Numa destas conversas o cameleiro começou a falar de sua vida.
— Eu morava num lugar perto de El Cairum — contou. — Tinha minha horta, meus filhos e uma vida que não ia mudar até o dia de minha morte. Num ano em que a colheita foi melhor, seguimos todos para Meca, e eu cumpri a única obrigação que estava faltando na minha vida. Podia morrer em paz, e gostava disto.
«Certo dia a terra começou a tremer, e o Nilo subiu além do seu limite. Aquilo que eu pensava que só acontecia com os outros, terminou acontecendo comigo. Meus vizinhos tiveram medo de perder suas oliveiras com a inundação; minha mulher teve receio de que nossos filhos fossem levados pelas águas. E eu tive pavor de ver destruído tudo que havia conquistado.
«Mas não houve jeito.

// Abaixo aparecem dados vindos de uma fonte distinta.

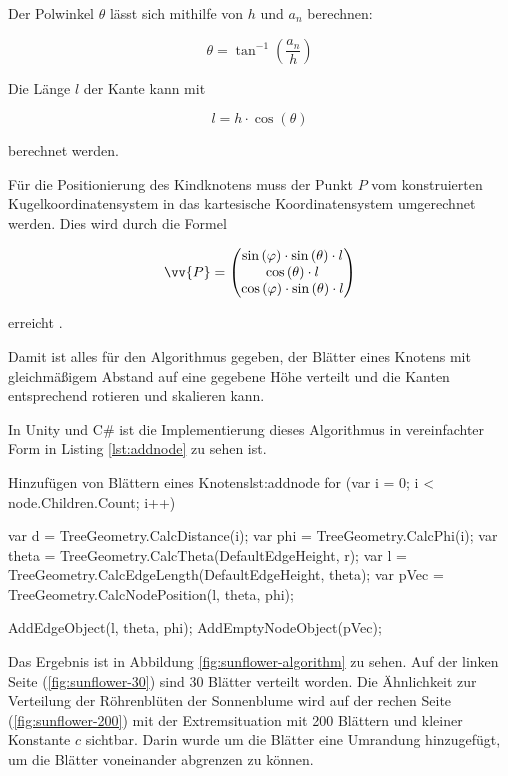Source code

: Der Polwinkel $\theta$ lässt sich mithilfe von $h$ und $a_n$ berechnen:

\begin{equation}
  \theta = \tan^{-1} \left(\frac{a_n}{h}\right)
\end{equation}

Die Länge $l$ der Kante kann mit

\begin{equation}
  l = h \cdot \cos\left(\theta\right)
\end{equation}

berechnet werden.

Für die Positionierung des Kindknotens muss der Punkt $P$ vom konstruierten Kugelkoordinatensystem in das kartesische Koordinatensystem umgerechnet werden. Dies wird durch die Formel

\begin{equation}
  \vv{P} =
  \begin{pmatrix}
    \sin\left(\varphi\right) \cdot \sin\left(\theta\right) \cdot l\\
    \cos\left(\theta\right) \cdot l\\
    \cos\left(\varphi\right) \cdot \sin\left(\theta\right) \cdot l
  \end{pmatrix}
\end{equation}

erreicht \cite{wolfram2017spherical}.

Damit ist alles für den Algorithmus gegeben, der Blätter eines Knotens mit gleichmäßigem Abstand auf eine gegebene Höhe verteilt und die Kanten entsprechend rotieren und skalieren kann.

In Unity und C\# ist die Implementierung dieses Algorithmus in vereinfachter Form in Listing \ref{lst:addnode} zu sehen ist.

\begin{codesnippet}{Hinzufügen von Blättern eines Knotens}{lst:addnode}
for (var i = 0; i < node.Children.Count; i++)
{
    var d = TreeGeometry.CalcDistance(i);
    var phi = TreeGeometry.CalcPhi(i);
    var theta = TreeGeometry.CalcTheta(DefaultEdgeHeight, r);
    var l = TreeGeometry.CalcEdgeLength(DefaultEdgeHeight, theta);
    var pVec = TreeGeometry.CalcNodePosition(l, theta, phi);

    AddEdgeObject(l, theta, phi);
    AddEmptyNodeObject(pVec);
}
\end{codesnippet}

Das Ergebnis ist in Abbildung \ref{fig:sunflower-algorithm} zu sehen. Auf der linken Seite (\ref{fig:sunflower-30}) sind 30 Blätter verteilt worden. Die Ähnlichkeit zur Verteilung der Röhrenblüten der Sonnenblume wird auf der rechen Seite (\ref{fig:sunflower-200}) mit der Extremsituation mit 200 Blättern und kleiner Konstante $c$ sichtbar. Darin wurde um die Blätter eine Umrandung hinzugefügt, um die Blätter voneinander abgrenzen zu können.

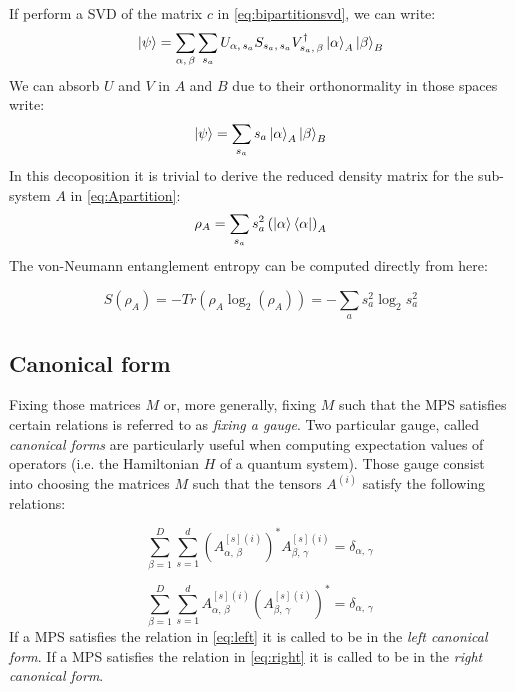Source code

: \documentclass[11pt]{article}
\theoremstyle{definition}
\begin{document}
If perform a SVD of the matrix $c$ in \autoref{eq:bipartitionsvd}, we can write:
\begin{equation}
\ket \psi = \sum_{\alpha, \, \beta} \sum_{s_a} U_{\alpha, \, s_a} S_{s_a, \, s_a} V^\dagger_{s_a, \, \beta} \ket{\alpha}_A \ket{\beta}_B
\end{equation}
We can absorb $U$ and $V$ in $A$ and $B$ due to their orthonormality in those spaces write:
\begin{equation}
\ket \psi =  \sum_{s_a} s_a  \ket{\alpha}_A \ket{\beta}_B
\end{equation}
In this decoposition it is trivial to derive the reduced density matrix for the sub-system $A$ in \autoref{eq:Apartition}:
\begin{equation}\label{eq:canonical_rho_a}
\rho_A =  \sum_{s_a} s^2_a  \left( \ket{\alpha} \bra{\alpha}\right)_A
\end{equation}
The von-Neumann entanglement entropy can be computed directly from here:

\begin{equation}\label{eq:derived_entropy}
S(\rho_A)=-Tr(\rho_A\log_2(\rho_A))= -\sum_a s^2_a\log_2 s^2_a
\end{equation}

\subsection{Canonical form}

Fixing those matrices $M$ or, more generally, fixing $M$ such that the MPS satisfies certain relations is referred to as \textit{fixing a gauge}. 
Two particular gauge, called \textit{canonical forms} are particularly useful when computing expectation values of operators (i.e. the Hamiltonian $H$ of a quantum system). Those gauge consist into choosing the matrices $M$ such that the tensors $A^{(i)}$ satisfy the following relations:

\begin{equation}\label{eq:left}
\sum_{\beta=1}^D\sum_{s=1}^d \left(A^{[s](i)}_{\alpha, \, \beta}\right)^* A^{[s](i)}_{\beta, \, \gamma}= \delta_{\alpha, \, \gamma}  \, \end{equation}

\begin{equation}\label{eq:right}
\sum_{\beta=1}^D\sum_{s=1}^d A^{[s](i)}_{\alpha, \, \beta} \left(A^{[s](i)}_{\beta, \, \gamma}\right)^* = \delta_{\alpha, \, \gamma} \, 
\end{equation}
If a MPS satisfies the relation in \autoref{eq:left} it is called to be in the \textit{left canonical form}. If a MPS satisfies the relation in \autoref{eq:right} it is called to be in the \textit{right canonical form}.
\end{document}
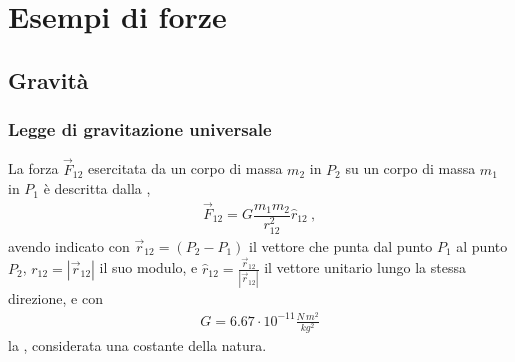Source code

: \documentclass[letterpaper,10pt,italian]{jupyterBook}
\begin{document}
\section{Esempi di forze}
\label{\detokenize{ch/mechanics/actions-examples:esempi-di-forze}}\label{\detokenize{ch/mechanics/actions-examples:physics-hs-mechanics-actions-examples}}\label{\detokenize{ch/mechanics/actions-examples::doc}}

\subsection{Gravità}
\label{\detokenize{ch/mechanics/actions-examples:gravita}}\label{\detokenize{ch/mechanics/actions-examples:physics-hs-mechanics-actions-gravitation}}

\subsubsection{Legge di gravitazione universale}
\label{\detokenize{ch/mechanics/actions-examples:legge-di-gravitazione-universale}}\label{\detokenize{ch/mechanics/actions-examples:physics-hs-mechanics-actions-gravitation-newton}}
\sphinxAtStartPar
La forza \(\vec{F}_{12}\) esercitata da un corpo di massa \(m_2\) in \(P_2\) su un corpo di massa \(m_1\) in \(P_1\) è descritta dalla ,
\begin{equation*}
\begin{split}\vec{F}_{12} = G \dfrac{m_1 m_2}{r_{12}^2} \hat{r}_{12} \ ,\end{split}
\end{equation*}
\sphinxAtStartPar
avendo indicato con \(\vec{r}_{12} = (P_2 - P_1)\) il vettore che punta dal punto \(P_1\) al punto \(P_2\), \(r_{12} = |\vec{r}_{12}|\) il suo modulo, e \(\hat{r}_{12} = \frac{\vec{r}_{12}}{|\vec{r}_{12}|}\) il vettore unitario lungo la stessa direzione, e con
\begin{equation*}
\begin{split}G = 6.67 \cdot 10^{-11} \frac{N \, m^2}{kg^2}\end{split}
\end{equation*}
\sphinxAtStartPar
la , considerata una costante della natura. 
\end{document}
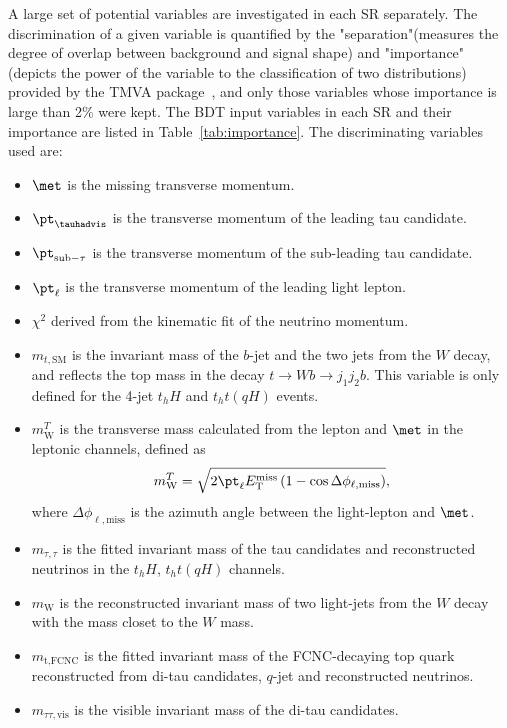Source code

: A large set of potential variables are investigated in each SR separately. The discrimination of a given variable is quantified by the "separation"(measures the degree of overlap between background and signal shape) and "importance"(depicts the power of the variable to the classification of two distributions) provided by the TMVA package~\cite{Hocker:2007ht}, and only those variables whose importance is large than 2\% were kept.
The BDT input variables in each SR and their importance are listed in Table~\ref{tab:importance}. The discriminating variables used are:
\begin{itemize}
\item $\met$ is the missing transverse momentum.
\item ${\pt}_{\tauhadvis} $ is the transverse momentum of the leading tau candidate.
\item ${\pt}_{\text{sub}-\tau}$ is the transverse momentum of the sub-leading tau candidate.
\item ${\pt}_{\ell}$ is the transverse momentum of the leading light lepton.
\item $\chi^2$ derived from the kinematic fit of the neutrino momentum.
\item $m_{t,\text{SM}}$ is the invariant mass of the $b$-jet and the two jets from the $W$ decay, and reflects the top mass in the decay $t\to Wb \to j_1j_2b$. This variable is only defined for the 4-jet $t_hH$ and $t_ht(qH)$ events.
\item $m^{T}_{\text{W}}$ is the transverse mass calculated from the lepton and $\met$ in the leptonic channels, defined as
\begin{equation}
m^{T}_{\text{W}} = \sqrt{2 {\pt}_{\ell} E_{\text{T}}^{\text{miss}} \left(1-\cos\Delta\phi_{\ell,\text{miss}} \right)},  
\end{equation}
where $\Delta\phi_{\ell,\text{miss}}$ is the azimuth angle between the light-lepton and $\met$.  
\item $m_{\tau,\tau}$ is the fitted invariant mass of the tau candidates and reconstructed neutrinos in the $t_hH$, $t_ht(qH)$ channels. 
\item $m_{\text{W}}$ is the reconstructed invariant mass of two light-jets from the $W$ decay with the mass closet to the $W$ mass.
\item $m_{\text{t},\text{FCNC}}$ is the fitted invariant mass of the FCNC-decaying top quark reconstructed from di-tau candidates, $q$-jet and reconstructed neutrinos.
\item $m_{\tau\tau,\text{vis}}$ is the visible invariant mass of the di-tau candidates. %

\end{itemize}

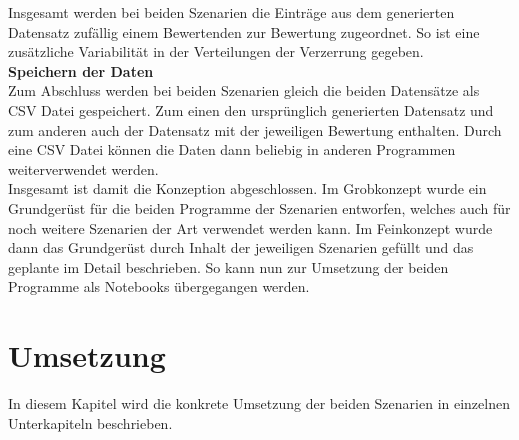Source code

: \begin{onehalfspace}
Insgesamt werden bei beiden Szenarien die Einträge aus dem generierten Datensatz zufällig einem Bewertenden zur Bewertung zugeordnet. So ist eine zusätzliche Variabilität in der Verteilungen der Verzerrung gegeben.\\
\textbf{Speichern der Daten}\\
Zum Abschluss werden bei beiden Szenarien gleich die beiden Datensätze als CSV Datei gespeichert. Zum einen den ursprünglich generierten Datensatz und zum anderen auch der Datensatz mit der jeweiligen Bewertung enthalten. Durch eine CSV Datei können die Daten dann beliebig in anderen Programmen weiterverwendet werden.\\
Insgesamt ist damit die Konzeption abgeschlossen. Im Grobkonzept wurde ein Grundgerüst für die beiden Programme der Szenarien entworfen, welches auch für noch weitere Szenarien der Art verwendet werden kann. Im Feinkonzept wurde dann das Grundgerüst durch Inhalt der jeweiligen Szenarien gefüllt und das geplante im Detail beschrieben. So kann nun zur Umsetzung der beiden Programme als Notebooks übergegangen werden.

\section{Umsetzung}
\label{umsetzung}
In diesem Kapitel wird die konkrete Umsetzung der beiden Szenarien in einzelnen Unterkapiteln beschrieben.

\end{onehalfspace}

A terra ficou imprestável e tive que arranjar outro meio de vida.
Hoje sou cameleiro. Mas aí entendi a palavra de Allah: ninguém sente medo do desconhecido, porque qualquer pessoa é capaz de conquistar tudo que quer e necessita.
«Só sentimos medo de perder aquilo que temos, sejam nossas vidas ou nossas plantações. Mas este medo passa quando entendemos que nossa história e a história do mundo foram escritas pela mesma Mão».
Às vezes as caravanas se encontravam durante a noite. Sempre uma delas tinha o que a outra estava precisando — como se realmente tudo fosse escrito por uma só Mão. Os cameleiros trocavam informações sobre as tempestades de vento, e se reuniam em torno das fogueiras, contando as histórias do deserto.
Outras vezes chegavam misteriosos homens encapuçados; eram beduínos que espionavam a rota seguida pelas caravanas. Davam notícias de assaltantes e tribos bárbaras. Chegavam no silêncio e partiam no silêncio, com as roupas negras deixando apenas os olhos de fora.
Numa destas noites o cameleiro veio até a fogueira onde o rapaz e o Inglês estavam sentados.
— Há rumores de guerra entre os clãs — disse o cameleiro.
Os três ficaram quietos. O rapaz notou que havia medo no ar, mesmo que ninguém tivesse dito nenhuma palavra. Mais uma vez estava percebendo a linguagem sem palavras, a Linguagem Universal.
Depois de certo tempo, o Inglês perguntou se havia perigo.
— Quem entra no deserto não pode voltar — disse o cameleiro. — Quando não se pode voltar, só devemos ficar preocupado com a melhor maneira de seguir em frente. O resto é por conta de Allah, inclusive o perigo.
E concluiu dizendo a misteriosa palavra: «Maktub».
— Você precisa prestar mais atenção às caravanas — disse o rapaz ao Inglês, depois que o cameleiro saiu. — Elas dão muitas voltas, mas rumam sempre para o mesmo lugar.
— E você devia ler mais sobre o mundo — respondeu o Inglês. — Os livros são iguais às caravanas.
O imenso grupo de homens e animais começou a andar mais rápido.
Além do silêncio durante o dia, as noites — quando as pessoas costumavam se reunir para conversar em torno das fogueiras — começaram a ficar também silenciosas. Certo dia o Líder da Caravana decidiu que nem fogueiras podiam mais ser acesas, para não chamar a atenção sobre a caravana.
Os viajantes passaram a fazer uma roda de animais, e dormiam todos juntos no centro, tentando se proteger do frio no turno.
O Líder passou a instalar sentinelas armadas em volta do grupo.
Numa daquelas noites o Inglês não conseguiu dormir. Chamou o rapaz e começaram a passear pelas dunas em volta do acampamento. Era uma noite de lua cheia, e o rapaz contou ao Inglês toda a sua história.
O Inglês ficou fascinado com a loja que havia progredido depois que o rapaz começou a trabalhar nela.
— Este é o princípio que move todas as coisas — disse. — Na Alquimia é chamado de Alma do Mundo. Quando você deseja algo de todo o seu coração, você está mais próximo da Alma do Mundo. Ela é sempre uma força positiva.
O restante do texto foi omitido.